Start-up Simplicita this week is launching its first set of products to help ISPs identify and fix zombie PCs on their networks.

The company is announcing Simplicita ZBX, which is a set of three products: Reputation Knowledge Server, DNS Traffic Switch and Walled Garden Server.

“A lot of security solutions have done one of two things: They help identify a hijacked computer but then leave you to figure out how to fix it, or they quarantine or block zombie traffic,” says Jan Dawson, principal analyst at Ovum. “Simplicita’s products package different elements.” The products also interact with existing security systems an ISP likely has deployed.

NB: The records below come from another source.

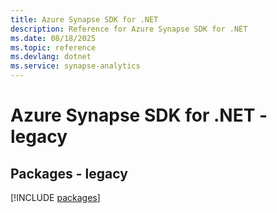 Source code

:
 ```yaml
---
title: Azure Synapse SDK for .NET
description: Reference for Azure Synapse SDK for .NET
ms.date: 08/18/2025
ms.topic: reference
ms.devlang: dotnet
ms.service: synapse-analytics
---
```

# Azure Synapse SDK for .NET - legacy
## Packages - legacy
[!INCLUDE [packages](synapse-index.md)] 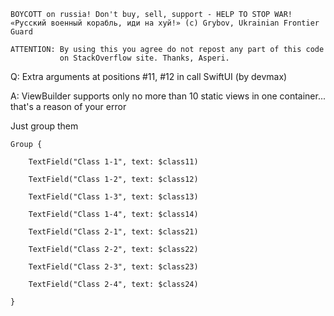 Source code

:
 ```
BOYCOTT on russia! Don't buy, sell, support - HELP TO STOP WAR!
«Русский военный корабль, иди на хуй!» (c) Grybov, Ukrainian Frontier Guard

ATTENTION: By using this you agree do not repost any part of this code
           on StackOverflow site. Thanks, Asperi.
```

Q: Extra arguments at positions #11, #12 in call SwiftUI (by devmax)

A: ViewBuilder supports only no more than 10 static views in one container... that's a reason of your error

Just group them

```
Group {

    TextField("Class 1-1", text: $class11)
    
    TextField("Class 1-2", text: $class12)
    
    TextField("Class 1-3", text: $class13)
    
    TextField("Class 1-4", text: $class14)
    
    TextField("Class 2-1", text: $class21)
    
    TextField("Class 2-2", text: $class22)
    
    TextField("Class 2-3", text: $class23)
    
    TextField("Class 2-4", text: $class24)

}
```




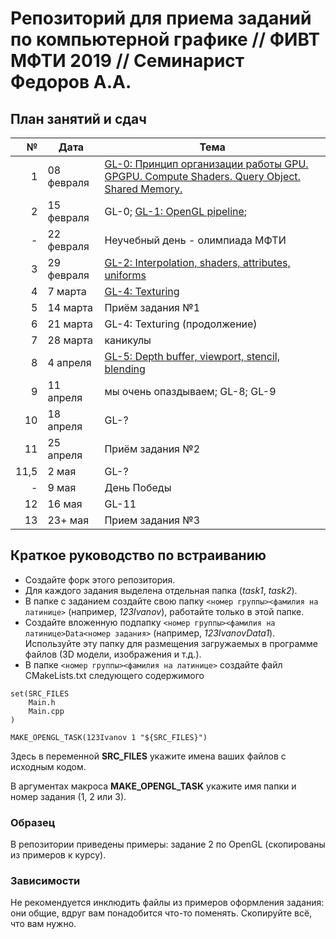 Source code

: # Репозиторий для приема заданий по компьютерной графике // ФИВТ МФТИ 2019 // Семинарист Федоров А.А.
## План занятий и сдач
№ | Дата | Тема
-:|-------|------------------|
1 | 08 февраля | [GL-0: Принцип организации работы GPU. GPGPU. Compute Shaders. Query Object. Shared Memory.](https://paper.dropbox.com/doc/GL-0-GPU.-GPGPU.-Compute-Shaders.-Query-Object.-Shared-Memory.--AuhScAltZdTZrCrudrcsjHR0AQ-07Mp3JQYv4Xp01cQdq0rJ)
2 | 15 февраля | GL-0; [GL-1: OpenGL pipeline](https://paper.dropbox.com/doc/GL-1-OpenGL-pipeline--AuhMs_QlYBVKD2CdWvAJDHGUAQ-esCO87TYKGLujgajb6Mk4);
- | 22 февраля | Неучебный день - олимпиада МФТИ
3 | 29 февраля | [GL-2: Interpolation, shaders, attributes, uniforms](https://paper.dropbox.com/doc/GL-2-Interpolation-shaders-attributes-uniforms--AvbQmRJ1GHGie9LdS_koozaqAQ-Mrx0ULAF9rkatB3apEAnf)
4 | 7 марта | [GL-4: Texturing](https://paper.dropbox.com/doc/GL-4-Texturing--Awh1EJlyjfWg9Zj2YOSg9XDIAQ-SywTp5W1FC5K9jr7NneKJ)
5 | 14 марта | Приём задания №1
6 | 21 марта | GL-4: Texturing (продолжение)
7 | 28 марта | каникулы
8 | 4 апреля | [GL-5: Depth buffer, viewport, stencil, blending](https://paper.dropbox.com/doc/GL-5-Depth-buffer-viewport-stencil-blending.--AxZ5MEZhMKk_sm1cr8InGJ3gAQ-HU8yEOY0vkpXzbfoiMR3U)
9 | 11 апреля | мы очень опаздываем; GL-8; GL-9
10 | 18 апреля | GL-?
11 | 25 апреля | Приём задания №2
11,5 | 2 мая | GL-?
- | 9 мая | День Победы
12 | 16 мая | GL-11
13 | 23+ мая | Прием задания №3

## Краткое руководство по встраиванию

* Создайте форк этого репозитория.
* Для каждого задания выделена отдельная папка (*task1*, *task2*).
* В папке с заданием создайте свою папку `<номер группы><фамилия на латинице>` (например, *123Ivanov*), работайте только в этой папке.
* Создайте вложенную подпапку `<номер группы><фамилия на латинице>Data<номер задания>` (например, *123IvanovData1*). Используйте эту папку для размещения загружаемых в программе файлов (3D модели, изображения и т.д.).
* В папке `<номер группы><фамилия на латинице>` создайте файл CMakeLists.txt следующего содержимого

```
set(SRC_FILES
    Main.h
    Main.cpp
)

MAKE_OPENGL_TASK(123Ivanov 1 "${SRC_FILES}")
```

Здесь в переменной **SRC_FILES** укажите имена ваших файлов с исходным кодом.
    
В аргументах макроса **MAKE_OPENGL_TASK** укажите имя папки и номер задания (1, 2 или 3).

### Образец
В репозитории приведены примеры: задание 2 по OpenGL (скопированы из примеров к курсу).

### Зависимости
Не рекомендуется инклюдить файлы из примеров оформления задания: они общие, вдруг вам понадобится что-то поменять.
Скопируйте всё, что вам нужно.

Reputation Knowledge Server is preconfigured to work with 18 public honeypots and internal reports stemming from firewalls, spam filters and systems that do deep-dive packet inspections, says Frank Bergen, CEO at Simplicita.

Companies such as Arbor Networks and Sandvine offer products that do deep-dive packet inspections to thwart and mitigate distributed denial-of-service attacks.

Simplicita says its products work in conjunction with other network and desktop tools used to keep networks safe.

“It’s unusual, to be honest, to have a vendor recognize that there are things being done well,” Dawson says. Simplicita’s products interoperate well with other security platforms and incorporate those with its systems, he says.

Reputation Knowledge Server inspects all the information from these multiple sources as a customer attempts to surf the Web over an ISP’s network. A user’s activity also is compared with an ISP’s acceptable-use policy.

The server uses all of these sources to flag a PC that’s potentially being used as a zombie. Once flagged the DNS Traffic Switch redirects the user to the ZBX Walled Garden Server.

Once a user has been quarantined in the Walled Garden Server, he is instructed on how he can scan his PC for possible viruses or rogue software. How users are handled in the Walled Garden is determined by each ISP.

“ISPs may have some customers sent to the Walled Garden only as a warning that there might be a problem, or it will require users scan their PC before they can access the Internet again,” Bergen says.

In the Walled Garden, ISPs can direct customers to use desktop security products the ISP makes available, he says. For example, if an ISP is using anti-virus software from McAfee it may require that users update their software before accessing the Web. Or the ISP can also let users “hit the snooze button,” and skip that step if they’re on the road or in a hurry.

Simplicita says it is in talks with tier-one ISPs but cannot name any as customers. Everwave, a smaller ISP in Denver, is testing the product, according to Simplicita.